Un grondement menaçant se fait entendre dans l'obscurité. D'une brume évanescente, surgissent alors les quatre chiens d'enfer, les quatre cavaliers de l'Apocalypse.
Ils se jettent sur moi, sur mon extension à roues. Et c'est la curée ! Les tôles grincent, les pneus couinent, les vitres crissent.
De la boîte à gants, je sors le vieux 6,35 mm de mon père et le serre contre moi. Va-t-il suffire ? Ces sales bestioles grognent, mordent, grattent la carrosserie et moi, ce que je trouve à faire c'est de me réfugier au milieu de la banquette en tenant, fébrile, un pistolet rouillé datant de la dernière guerre.
J'enclenche la vitesse courte et je démarre. Au hurlement poussé à ce moment-là, je devine qu'un des cabots s'est fait choper par une roue ou par le pare-buffle qui orne la calandre.
Et je me sauve dans la nuit. C'est la fuite éperdue à la recherche de la foule, du monde, d'un soupçon de rationalité. C'est l'éternel retour à la route.
Il y a presque trois heures que je suis en Ardèche, je dois y être encore puisque je tourne en rond depuis tout ce temps... Ma jauge d'essence est à zéro.
Merde de merde de patelin, si je trouve pas une pompe dans cinq minutes, ça sera la panne. Une pompe par pitié, tout pour une pompe.
Et Ampsaga, mon amour qui m'attends. Je pense à toi, mon petit. Toute l'Afrique sur ta peau chocolat, tes locks qui battent tes seins d'ébène aux mamelons crispés, ton ventre tendu qui s'achève en fuite duveteuse, tes lèvres vermeilles gonflées de sensualité, tes yeux de braise finissent d'éclairer ma vie. Tes bras fuselés comme des... Panne sèche... Je scrute l'obscurité pour voir où je suis...
Mon coeur fait un bond fantastique : une lumière. Mais... Ces hurlements, cette galopade... Oh non, c'est pas vrai!...
Je regarde le 6,35 mm d'un air dégoûté : il serait chargé, la rouille qui le dévore lentement a du, de toute façon, le rendre inutilisable. Les saloperies gueulardes dehors vont attendre que je mette pied à terre et ce sera le carnage. Si je reste dans l'habitacle, en buvant l'eau du lave-glace et grignotant les miettes de biscuit qui tapissent le sol, je pourrai tenir une semaine. D'ici là, y'a bien un paysan qui passera sur cette route...
Un des chiens est monté sur le capot et, tendu comme un forcené, balance des coups de griffes rageurs sur le pare-brise, le maculant de boue.
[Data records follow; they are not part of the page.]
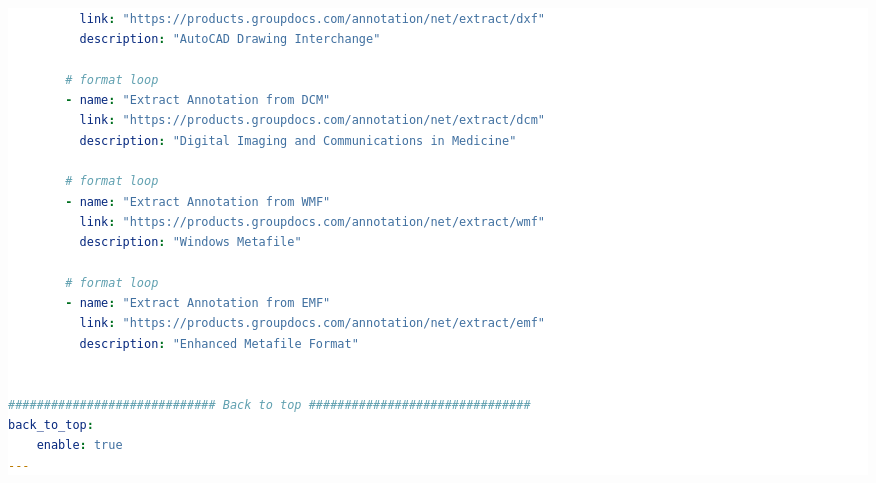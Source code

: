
 ```yaml
          link: "https://products.groupdocs.com/annotation/net/extract/dxf"
          description: "AutoCAD Drawing Interchange"

        # format loop
        - name: "Extract Annotation from DCM"
          link: "https://products.groupdocs.com/annotation/net/extract/dcm"
          description: "Digital Imaging and Communications in Medicine"

        # format loop
        - name: "Extract Annotation from WMF"
          link: "https://products.groupdocs.com/annotation/net/extract/wmf"
          description: "Windows Metafile"

        # format loop
        - name: "Extract Annotation from EMF"
          link: "https://products.groupdocs.com/annotation/net/extract/emf"
          description: "Enhanced Metafile Format"


############################# Back to top ###############################
back_to_top:
    enable: true
---
```

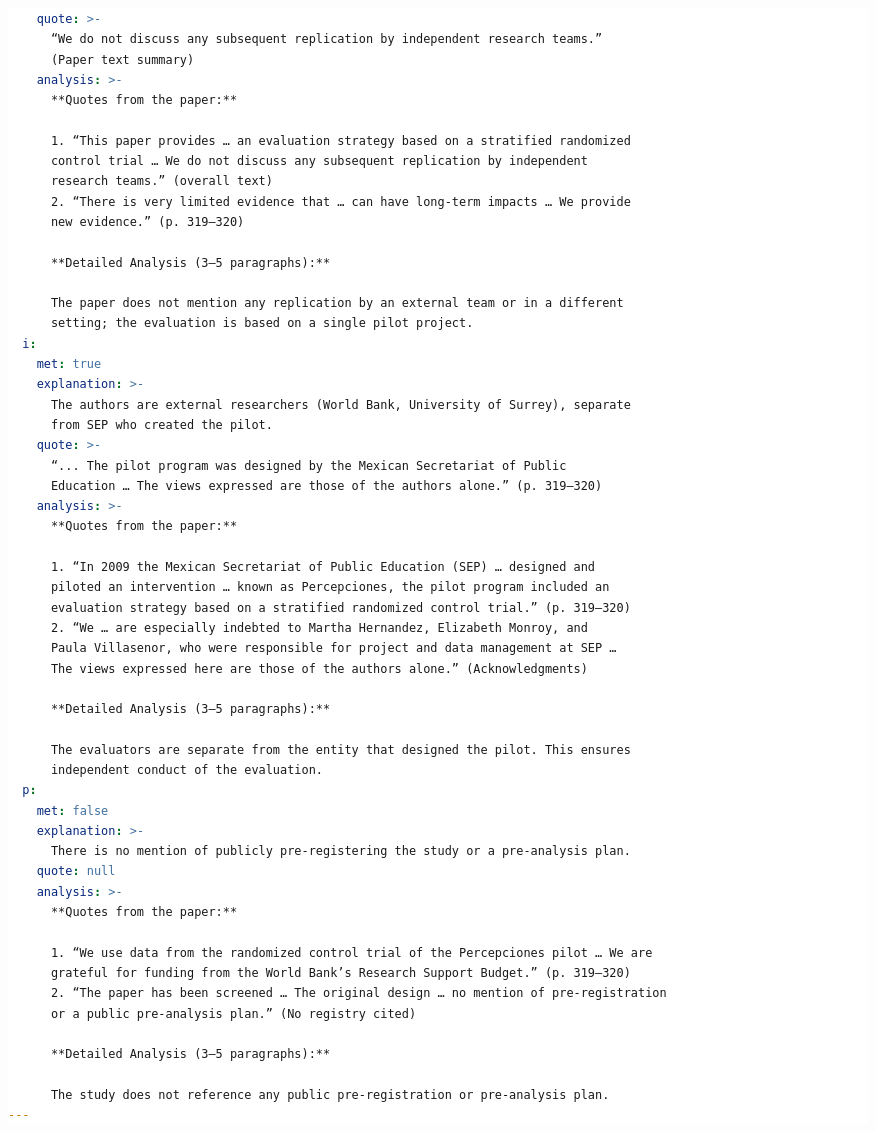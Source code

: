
 ```yaml
    quote: >-
      “We do not discuss any subsequent replication by independent research teams.”
      (Paper text summary)
    analysis: >-
      **Quotes from the paper:**

      1. “This paper provides … an evaluation strategy based on a stratified randomized
      control trial … We do not discuss any subsequent replication by independent
      research teams.” (overall text)
      2. “There is very limited evidence that … can have long-term impacts … We provide
      new evidence.” (p. 319–320)

      **Detailed Analysis (3–5 paragraphs):**

      The paper does not mention any replication by an external team or in a different
      setting; the evaluation is based on a single pilot project.
  i:
    met: true
    explanation: >-
      The authors are external researchers (World Bank, University of Surrey), separate
      from SEP who created the pilot.
    quote: >-
      “... The pilot program was designed by the Mexican Secretariat of Public
      Education … The views expressed are those of the authors alone.” (p. 319–320)
    analysis: >-
      **Quotes from the paper:**

      1. “In 2009 the Mexican Secretariat of Public Education (SEP) … designed and
      piloted an intervention … known as Percepciones, the pilot program included an
      evaluation strategy based on a stratified randomized control trial.” (p. 319–320)
      2. “We … are especially indebted to Martha Hernandez, Elizabeth Monroy, and
      Paula Villasenor, who were responsible for project and data management at SEP …
      The views expressed here are those of the authors alone.” (Acknowledgments)

      **Detailed Analysis (3–5 paragraphs):**

      The evaluators are separate from the entity that designed the pilot. This ensures
      independent conduct of the evaluation.
  p:
    met: false
    explanation: >-
      There is no mention of publicly pre-registering the study or a pre-analysis plan.
    quote: null
    analysis: >-
      **Quotes from the paper:**

      1. “We use data from the randomized control trial of the Percepciones pilot … We are
      grateful for funding from the World Bank’s Research Support Budget.” (p. 319–320)
      2. “The paper has been screened … The original design … no mention of pre-registration
      or a public pre-analysis plan.” (No registry cited)

      **Detailed Analysis (3–5 paragraphs):**

      The study does not reference any public pre-registration or pre-analysis plan.
---
```

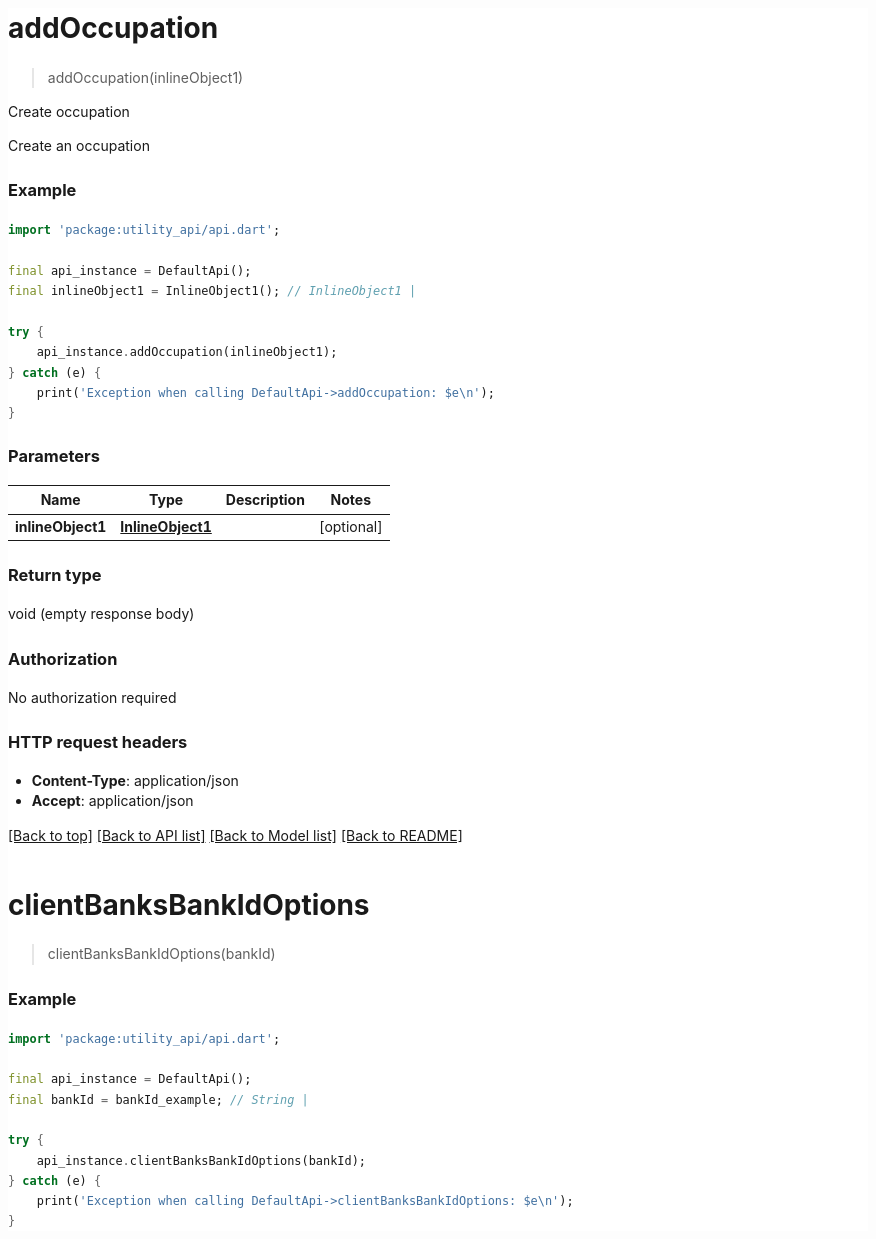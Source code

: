 
# **addOccupation**
> addOccupation(inlineObject1)

Create occupation

Create an occupation

### Example
```dart
import 'package:utility_api/api.dart';

final api_instance = DefaultApi();
final inlineObject1 = InlineObject1(); // InlineObject1 | 

try {
    api_instance.addOccupation(inlineObject1);
} catch (e) {
    print('Exception when calling DefaultApi->addOccupation: $e\n');
}
```

### Parameters

Name | Type | Description  | Notes
------------- | ------------- | ------------- | -------------
 **inlineObject1** | [**InlineObject1**](InlineObject1.md)|  | [optional] 

### Return type

void (empty response body)

### Authorization

No authorization required

### HTTP request headers

 - **Content-Type**: application/json
 - **Accept**: application/json

[[Back to top]](#) [[Back to API list]](../README.md#documentation-for-api-endpoints) [[Back to Model list]](../README.md#documentation-for-models) [[Back to README]](../README.md)

# **clientBanksBankIdOptions**
> clientBanksBankIdOptions(bankId)



### Example
```dart
import 'package:utility_api/api.dart';

final api_instance = DefaultApi();
final bankId = bankId_example; // String | 

try {
    api_instance.clientBanksBankIdOptions(bankId);
} catch (e) {
    print('Exception when calling DefaultApi->clientBanksBankIdOptions: $e\n');
}
```
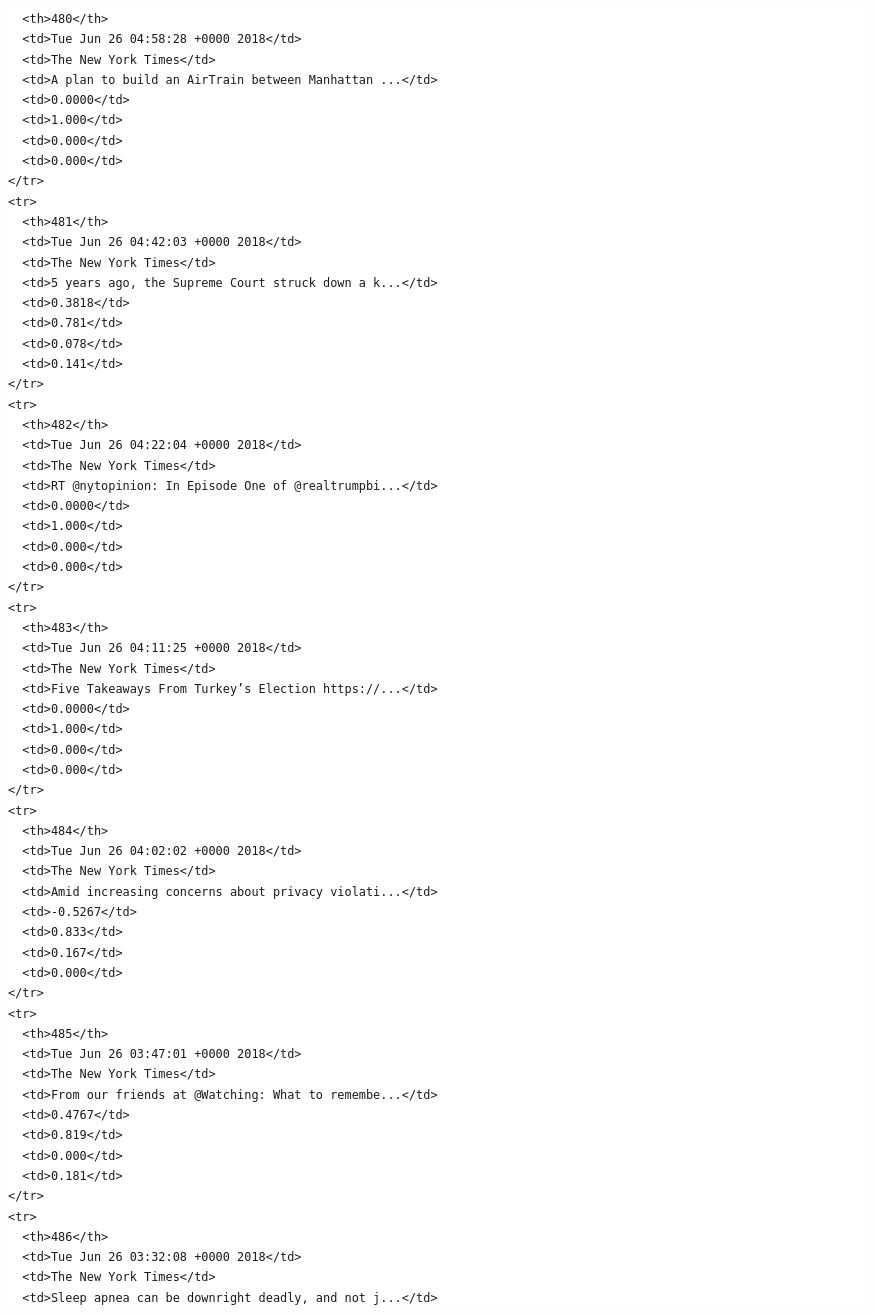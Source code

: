       <th>480</th>
      <td>Tue Jun 26 04:58:28 +0000 2018</td>
      <td>The New York Times</td>
      <td>A plan to build an AirTrain between Manhattan ...</td>
      <td>0.0000</td>
      <td>1.000</td>
      <td>0.000</td>
      <td>0.000</td>
    </tr>
    <tr>
      <th>481</th>
      <td>Tue Jun 26 04:42:03 +0000 2018</td>
      <td>The New York Times</td>
      <td>5 years ago, the Supreme Court struck down a k...</td>
      <td>0.3818</td>
      <td>0.781</td>
      <td>0.078</td>
      <td>0.141</td>
    </tr>
    <tr>
      <th>482</th>
      <td>Tue Jun 26 04:22:04 +0000 2018</td>
      <td>The New York Times</td>
      <td>RT @nytopinion: In Episode One of @realtrumpbi...</td>
      <td>0.0000</td>
      <td>1.000</td>
      <td>0.000</td>
      <td>0.000</td>
    </tr>
    <tr>
      <th>483</th>
      <td>Tue Jun 26 04:11:25 +0000 2018</td>
      <td>The New York Times</td>
      <td>Five Takeaways From Turkey’s Election https://...</td>
      <td>0.0000</td>
      <td>1.000</td>
      <td>0.000</td>
      <td>0.000</td>
    </tr>
    <tr>
      <th>484</th>
      <td>Tue Jun 26 04:02:02 +0000 2018</td>
      <td>The New York Times</td>
      <td>Amid increasing concerns about privacy violati...</td>
      <td>-0.5267</td>
      <td>0.833</td>
      <td>0.167</td>
      <td>0.000</td>
    </tr>
    <tr>
      <th>485</th>
      <td>Tue Jun 26 03:47:01 +0000 2018</td>
      <td>The New York Times</td>
      <td>From our friends at @Watching: What to remembe...</td>
      <td>0.4767</td>
      <td>0.819</td>
      <td>0.000</td>
      <td>0.181</td>
    </tr>
    <tr>
      <th>486</th>
      <td>Tue Jun 26 03:32:08 +0000 2018</td>
      <td>The New York Times</td>
      <td>Sleep apnea can be downright deadly, and not j...</td>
Son oeil mauvais ne me perd pas de vue.
Les autres mordent, déchirent les garnitures, entament un sabbat infernal autour de la caisse.
Je n'attendrai pas longtemps : un des chiens fous, celui qui était sur le capot, d'un bond a sauté sur le toit. Faire péter le hublot d'aération en plexi lui a été facile. En se coulant, il a pu passer par l'ouverture, d'une minute à l'autre, j'entendrai ses griffes entamer la cloison de la cabine puis ce sera le tour de la banquette, et enfin mon dos.
Pour aller plus vite, je présenterai ma gorge offerte à son premier coup de crocs.